In videos posted on social media, the group could be heard shouting “Over 40,000 dead!” about the war in Gaza, inflating by several thousand the unverified death toll presented by the Hamas-run health ministry. The terror group said Sunday that more than 37,800 people had been killed, although the number cannot be verified and does not differentiate between civilians and combatants, of whom Israel says it has killed at least 15,000.

The protest was dispersed after around 30 minutes by the New York Police Department, which dispatched a group of around 20 officers to the scene. Protesters were led away in zip-tie cuffs to cries of “shame! shame!” from supporters in the crowd. The NYPD later said 10 people had been arrested, seven of whom were issued criminal summonses.

The parade itself included both pro-Palestinian and pro-Israel marchers, some of whom carried Israeli flags and pride flags with a Star of David imposed over the rainbow stripes.

No confrontations were reported between the two groups.

Pro-Palestinian activists disrupted pride parades earlier in June in Boston, Denver, and Philadelphia.
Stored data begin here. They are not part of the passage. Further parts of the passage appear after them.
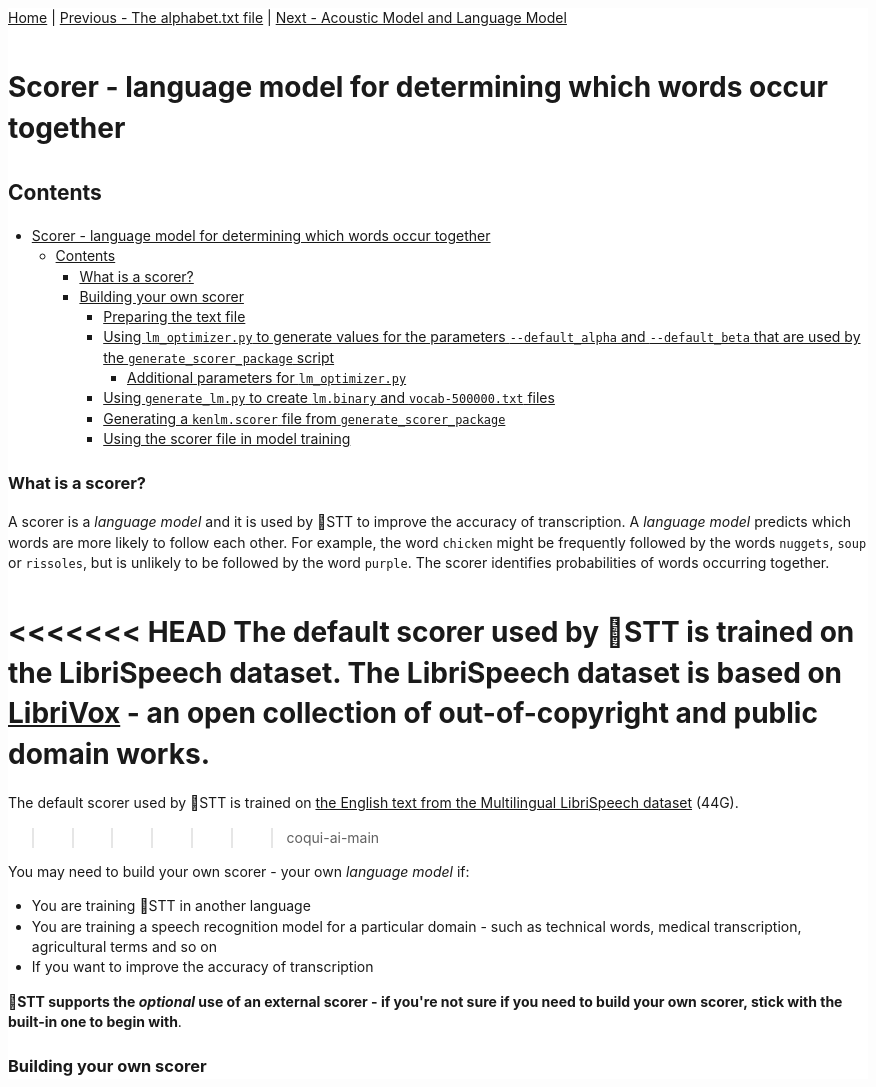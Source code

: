 [Home](README.md) | [Previous - The alphabet.txt file](ALPHABET.md) | [Next - Acoustic Model and Language Model](AM_vs_LM.md)

# Scorer - language model for determining which words occur together

## Contents

- [Scorer - language model for determining which words occur together](#scorer---language-model-for-determining-which-words-occur-together)
  * [Contents](#contents)
    + [What is a scorer?](#what-is-a-scorer-)
    + [Building your own scorer](#building-your-own-scorer)
      - [Preparing the text file](#preparing-the-text-file)
      - [Using `lm_optimizer.py` to generate values for the parameters `--default_alpha` and `--default_beta` that are used by the `generate_scorer_package` script](#using--lm-optimizerpy--to-generate-values-for-the-parameters----default-alpha--and----default-beta--that-are-used-by-the--generate-scorer-package--script)
        * [Additional parameters for `lm_optimizer.py`](#additional-parameters-for--lm-optimizerpy-)
      - [Using `generate_lm.py` to create `lm.binary` and `vocab-500000.txt` files](#using--generate-lmpy--to-create--lmbinary--and--vocab-500000txt--files)
      - [Generating a `kenlm.scorer` file from `generate_scorer_package`](#generating-a--kenlmscorer--file-from--generate-scorer-package-)
      - [Using the scorer file in model training](#using-the-scorer-file-in-model-training)


### What is a scorer?

A scorer is a _language model_ and it is used by 🐸STT to improve the accuracy of transcription. A _language model_ predicts which words are more likely to follow each other. For example, the word `chicken` might be frequently followed by the words `nuggets`, `soup` or `rissoles`, but is unlikely to be followed by the word `purple`. The scorer identifies probabilities of words occurring together.

<<<<<<< HEAD
The default scorer used by 🐸STT is trained on the LibriSpeech dataset. The LibriSpeech dataset is based on [LibriVox](https://librivox.org/) - an open collection of out-of-copyright and public domain works.
=======
The default scorer used by 🐸STT is trained on [the English text from the Multilingual LibriSpeech dataset](https://dl.fbaipublicfiles.com/mls/mls_lm_english.tar.gz) (44G).
>>>>>>> coqui-ai-main

You may need to build your own scorer - your own _language model_ if:

* You are training 🐸STT in another language
* You are training a speech recognition model for a particular domain - such as technical words, medical transcription, agricultural terms and so on
* If you want to improve the accuracy of transcription

**🐸STT supports the _optional_ use of an external scorer - if you're not sure if you need to build your own scorer, stick with the built-in one to begin with**.

### Building your own scorer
Several groups participating in marches Sunday said they would seek to highlight the victims of the war in Gaza, spurring pushback from supporters of Israel.

A paradegoer carries a Pride flag with the Jewish Star of David symbol during the NYC Pride March on Sunday, June 30, 2024, in New York. (Charles Sykes/Invision/AP)

“It is certainly a more active presence this year in terms of protest at Pride events,” said Sandra Pérez, the executive director of NYC Pride. “But we were born out of a protest.”

The first pride march was held in New York City in 1970 to commemorate the one-year anniversary of the Stonewall Inn uprising, a riot that began with a police raid on a Manhattan gay bar.

Last week, ahead of NYC Pride, NBC reported that the Israeli Consulate of New York had decided to reduce its presence at Sunday’s event, due to safety concerns and in line with the scaled-back pride events in Israel, which reflected the country’s somber mood.

“This year, in light of the situation in Israel, we are slimming down our delegation to the parade,” consulate spokesman Itay Milner said at the time. “But our commitment to the cause of equality for all remains foremost and unchanged.”